Rendered images with source text:
---+---

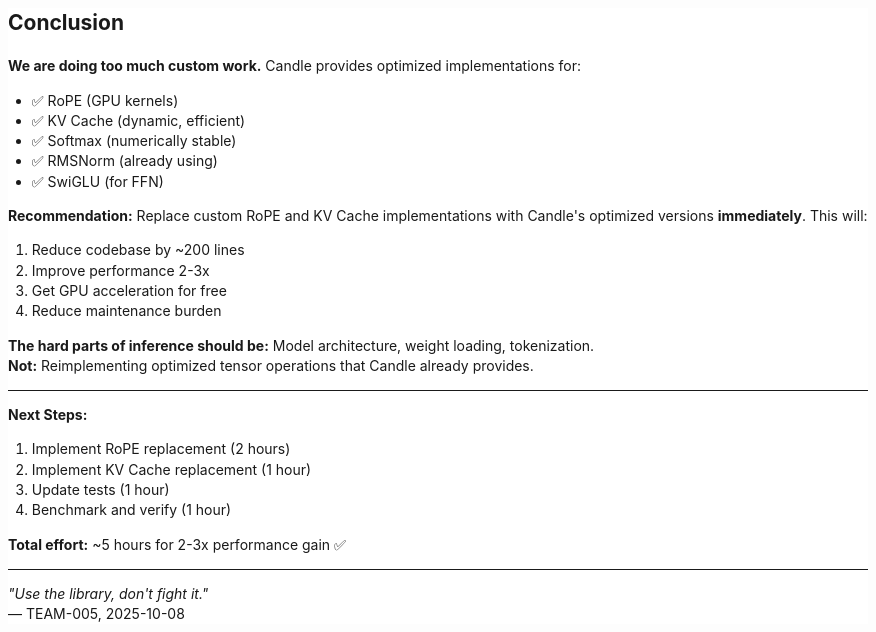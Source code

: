 
## Conclusion

**We are doing too much custom work.** Candle provides optimized implementations for:
- ✅ RoPE (GPU kernels)
- ✅ KV Cache (dynamic, efficient)
- ✅ Softmax (numerically stable)
- ✅ RMSNorm (already using)
- ✅ SwiGLU (for FFN)

**Recommendation:** Replace custom RoPE and KV Cache implementations with Candle's optimized versions **immediately**. This will:
1. Reduce codebase by ~200 lines
2. Improve performance 2-3x
3. Get GPU acceleration for free
4. Reduce maintenance burden

**The hard parts of inference should be:** Model architecture, weight loading, tokenization.  
**Not:** Reimplementing optimized tensor operations that Candle already provides.

---

**Next Steps:**
1. Implement RoPE replacement (2 hours)
2. Implement KV Cache replacement (1 hour)
3. Update tests (1 hour)
4. Benchmark and verify (1 hour)

**Total effort:** ~5 hours for 2-3x performance gain ✅

---

*"Use the library, don't fight it."*  
— TEAM-005, 2025-10-08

---+---

Problem statement:
In the records above, find every line that contains the word "hours" and copy it.

Exercise answer:
1. Implement RoPE replacement (2 hours)
**Total effort:** ~5 hours for 2-3x performance gain ✅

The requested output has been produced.